I remember the first time I had edamame…I was at Fuji Sushi in Winter Park with my best friend Lainie and her mom, Becky. Becky ordered edamame for the table, and I after one bite, I was hooked. The fuzzy little pods covered in flakes of sea salt gave way to smooth, chewy, chartreuse-colored beans, and they seemed so exotic and interesting. These days, I see edamame all over the place, not just in sushi restaurants, but also on menus in upscale bars and cafes.
Nutty-tasting and healthful, edamame is such a versatile vegetable. It’s great tossed into stir fries, cooked into succotash, or just eaten from the pod as a snack. Lately, my favorite way to eat the little green soybeans is in this simple, six-ingredient dip. It’s great with corn chips, pita bread, cucumber slices, or slathered onto a hunk of crusty bread as a sort of East-meets-West bruschetta. It requires no cooking, and comes together in a snap, which is practically a requirement in my kitchen during these steamy August days.
Makes about 2 cups
If you’ve never used miso (fermented soy bean paste) before, it’s a versatile and delicious ingredient to have on hand. I get it at an Asian-foods market, but I’ve seen it at Whole Foods and other health food stores. It keeps for a long time in the fridge, and it adds a subtle salty-nuttiness to everything it touches, which I just love. Cilantro-haters, take note: you can sub mint or parsley. It will change the flavor slightly, but it’ll still be delicious.

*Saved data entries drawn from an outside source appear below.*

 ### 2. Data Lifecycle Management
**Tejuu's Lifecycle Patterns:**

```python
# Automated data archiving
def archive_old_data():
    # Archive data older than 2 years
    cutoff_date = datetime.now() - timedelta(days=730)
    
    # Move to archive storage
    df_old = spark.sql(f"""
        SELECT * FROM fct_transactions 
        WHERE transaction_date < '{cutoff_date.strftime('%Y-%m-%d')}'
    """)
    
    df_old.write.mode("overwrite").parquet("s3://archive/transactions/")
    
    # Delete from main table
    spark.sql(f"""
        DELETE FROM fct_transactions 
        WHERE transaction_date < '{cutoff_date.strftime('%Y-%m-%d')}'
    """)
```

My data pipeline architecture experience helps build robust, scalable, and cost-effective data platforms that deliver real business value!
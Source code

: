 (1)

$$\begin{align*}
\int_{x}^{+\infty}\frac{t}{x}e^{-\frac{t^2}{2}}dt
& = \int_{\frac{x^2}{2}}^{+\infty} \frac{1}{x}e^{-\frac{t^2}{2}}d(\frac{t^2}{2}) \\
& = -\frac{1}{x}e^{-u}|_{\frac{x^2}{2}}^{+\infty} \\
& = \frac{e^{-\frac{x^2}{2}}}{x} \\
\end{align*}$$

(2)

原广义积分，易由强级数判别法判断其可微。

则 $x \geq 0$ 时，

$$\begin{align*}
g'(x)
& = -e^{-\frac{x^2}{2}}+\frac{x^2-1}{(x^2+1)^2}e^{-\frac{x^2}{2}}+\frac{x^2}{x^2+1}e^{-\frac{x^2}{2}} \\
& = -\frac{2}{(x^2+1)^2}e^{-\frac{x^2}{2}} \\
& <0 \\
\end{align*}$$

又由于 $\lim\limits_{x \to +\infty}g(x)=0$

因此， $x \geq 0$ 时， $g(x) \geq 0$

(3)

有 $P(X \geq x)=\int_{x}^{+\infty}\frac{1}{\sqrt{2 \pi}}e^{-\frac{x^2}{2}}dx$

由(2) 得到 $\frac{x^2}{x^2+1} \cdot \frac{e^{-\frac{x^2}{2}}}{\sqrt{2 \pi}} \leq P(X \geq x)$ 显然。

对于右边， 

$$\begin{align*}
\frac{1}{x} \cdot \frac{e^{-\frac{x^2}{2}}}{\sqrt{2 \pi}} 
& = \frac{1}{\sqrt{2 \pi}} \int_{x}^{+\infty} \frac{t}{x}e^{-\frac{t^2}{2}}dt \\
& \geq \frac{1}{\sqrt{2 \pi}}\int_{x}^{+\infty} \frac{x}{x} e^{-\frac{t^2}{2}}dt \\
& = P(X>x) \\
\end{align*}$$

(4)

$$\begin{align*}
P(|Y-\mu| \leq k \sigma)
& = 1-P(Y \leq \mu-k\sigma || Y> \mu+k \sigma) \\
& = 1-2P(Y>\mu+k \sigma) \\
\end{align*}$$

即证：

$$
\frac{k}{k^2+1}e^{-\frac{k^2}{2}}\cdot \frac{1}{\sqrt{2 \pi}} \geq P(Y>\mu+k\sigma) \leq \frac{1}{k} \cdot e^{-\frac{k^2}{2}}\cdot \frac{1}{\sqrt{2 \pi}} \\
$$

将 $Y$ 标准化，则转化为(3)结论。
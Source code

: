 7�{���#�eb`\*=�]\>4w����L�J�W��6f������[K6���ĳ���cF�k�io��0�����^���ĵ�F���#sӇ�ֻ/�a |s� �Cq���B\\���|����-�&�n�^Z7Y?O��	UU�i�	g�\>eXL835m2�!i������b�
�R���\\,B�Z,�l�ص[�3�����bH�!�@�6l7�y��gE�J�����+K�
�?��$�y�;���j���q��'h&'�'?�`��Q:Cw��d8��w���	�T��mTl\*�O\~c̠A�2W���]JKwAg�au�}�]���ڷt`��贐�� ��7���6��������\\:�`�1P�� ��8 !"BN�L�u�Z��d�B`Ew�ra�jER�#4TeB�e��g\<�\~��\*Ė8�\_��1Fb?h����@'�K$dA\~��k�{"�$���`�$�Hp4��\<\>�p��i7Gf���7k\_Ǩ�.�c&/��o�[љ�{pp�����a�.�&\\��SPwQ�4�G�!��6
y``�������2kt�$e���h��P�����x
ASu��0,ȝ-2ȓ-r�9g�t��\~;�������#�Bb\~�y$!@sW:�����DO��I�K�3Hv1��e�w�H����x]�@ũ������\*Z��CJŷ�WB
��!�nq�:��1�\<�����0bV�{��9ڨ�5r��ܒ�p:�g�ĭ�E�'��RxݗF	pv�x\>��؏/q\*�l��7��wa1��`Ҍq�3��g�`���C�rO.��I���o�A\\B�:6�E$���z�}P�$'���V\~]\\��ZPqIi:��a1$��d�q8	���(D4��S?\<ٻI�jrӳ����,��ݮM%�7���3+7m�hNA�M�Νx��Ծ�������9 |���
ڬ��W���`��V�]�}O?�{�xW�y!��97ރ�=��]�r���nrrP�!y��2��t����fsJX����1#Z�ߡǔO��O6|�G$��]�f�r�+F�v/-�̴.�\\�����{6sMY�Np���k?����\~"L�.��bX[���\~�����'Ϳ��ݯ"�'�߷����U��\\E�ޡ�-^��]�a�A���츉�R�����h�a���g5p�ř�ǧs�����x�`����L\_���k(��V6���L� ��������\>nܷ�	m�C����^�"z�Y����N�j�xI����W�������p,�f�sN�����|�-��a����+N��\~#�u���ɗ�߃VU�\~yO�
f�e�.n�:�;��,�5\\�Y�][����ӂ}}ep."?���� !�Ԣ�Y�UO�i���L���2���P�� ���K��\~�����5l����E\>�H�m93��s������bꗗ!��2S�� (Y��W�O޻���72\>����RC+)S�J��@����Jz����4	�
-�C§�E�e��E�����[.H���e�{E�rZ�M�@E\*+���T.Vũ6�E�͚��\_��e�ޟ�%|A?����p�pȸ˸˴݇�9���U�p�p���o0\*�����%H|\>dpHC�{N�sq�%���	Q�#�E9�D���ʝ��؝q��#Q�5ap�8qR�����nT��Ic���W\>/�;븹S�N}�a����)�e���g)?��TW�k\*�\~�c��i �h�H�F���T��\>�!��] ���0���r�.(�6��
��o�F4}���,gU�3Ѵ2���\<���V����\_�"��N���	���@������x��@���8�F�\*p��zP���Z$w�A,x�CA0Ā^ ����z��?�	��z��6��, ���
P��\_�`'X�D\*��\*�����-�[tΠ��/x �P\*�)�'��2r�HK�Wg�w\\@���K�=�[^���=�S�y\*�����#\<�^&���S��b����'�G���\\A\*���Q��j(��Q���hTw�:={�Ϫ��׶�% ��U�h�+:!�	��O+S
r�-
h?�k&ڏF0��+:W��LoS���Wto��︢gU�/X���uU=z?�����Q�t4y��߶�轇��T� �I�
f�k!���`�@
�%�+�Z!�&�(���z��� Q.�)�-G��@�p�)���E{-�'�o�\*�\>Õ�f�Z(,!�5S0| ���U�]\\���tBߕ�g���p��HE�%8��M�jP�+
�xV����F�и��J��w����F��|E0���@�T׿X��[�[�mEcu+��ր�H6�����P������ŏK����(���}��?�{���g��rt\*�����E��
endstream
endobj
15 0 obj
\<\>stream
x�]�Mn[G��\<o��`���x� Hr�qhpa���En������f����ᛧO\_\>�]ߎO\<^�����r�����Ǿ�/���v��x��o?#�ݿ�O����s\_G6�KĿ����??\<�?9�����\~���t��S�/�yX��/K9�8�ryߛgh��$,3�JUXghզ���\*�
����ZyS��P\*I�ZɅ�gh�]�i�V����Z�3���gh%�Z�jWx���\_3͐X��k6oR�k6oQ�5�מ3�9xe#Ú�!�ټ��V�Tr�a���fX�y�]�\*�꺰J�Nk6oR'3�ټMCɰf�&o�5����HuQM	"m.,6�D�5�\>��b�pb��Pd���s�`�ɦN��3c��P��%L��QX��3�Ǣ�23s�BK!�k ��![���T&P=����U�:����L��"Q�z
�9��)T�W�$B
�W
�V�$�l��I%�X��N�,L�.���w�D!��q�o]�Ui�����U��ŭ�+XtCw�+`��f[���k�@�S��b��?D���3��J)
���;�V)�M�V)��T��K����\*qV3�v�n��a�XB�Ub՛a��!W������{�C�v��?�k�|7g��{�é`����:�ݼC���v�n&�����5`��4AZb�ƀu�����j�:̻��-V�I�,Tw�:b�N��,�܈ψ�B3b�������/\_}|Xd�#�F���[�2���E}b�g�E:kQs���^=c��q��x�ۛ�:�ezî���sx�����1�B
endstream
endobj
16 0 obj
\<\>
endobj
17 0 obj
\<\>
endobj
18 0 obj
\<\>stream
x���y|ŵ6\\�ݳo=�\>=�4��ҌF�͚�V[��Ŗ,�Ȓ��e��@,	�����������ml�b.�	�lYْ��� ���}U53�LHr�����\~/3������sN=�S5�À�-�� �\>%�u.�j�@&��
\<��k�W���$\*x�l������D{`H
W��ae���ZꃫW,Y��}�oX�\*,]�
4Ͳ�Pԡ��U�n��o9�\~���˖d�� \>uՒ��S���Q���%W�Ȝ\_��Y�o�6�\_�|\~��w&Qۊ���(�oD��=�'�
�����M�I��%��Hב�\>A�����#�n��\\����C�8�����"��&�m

2 cups frozen shelled edamame, completely thawed (almost 1 full 16-ounce bag)
4 green onions, sliced
1/4 to 1/2 cup cilantro leaves
1/4 cup lime juice
2 heaping tablespoons white miso paste
1/4 cup peanut or vegetable oil
Combine all ingredients except oil in a food processor. Pulse until very finely chopped, scraping down the sides of the bowl every few pulses. With the processor running, slowly drizzle in oil, processing until the dip is well combined and creamy-looking, scraping the sides of the bowl as needed.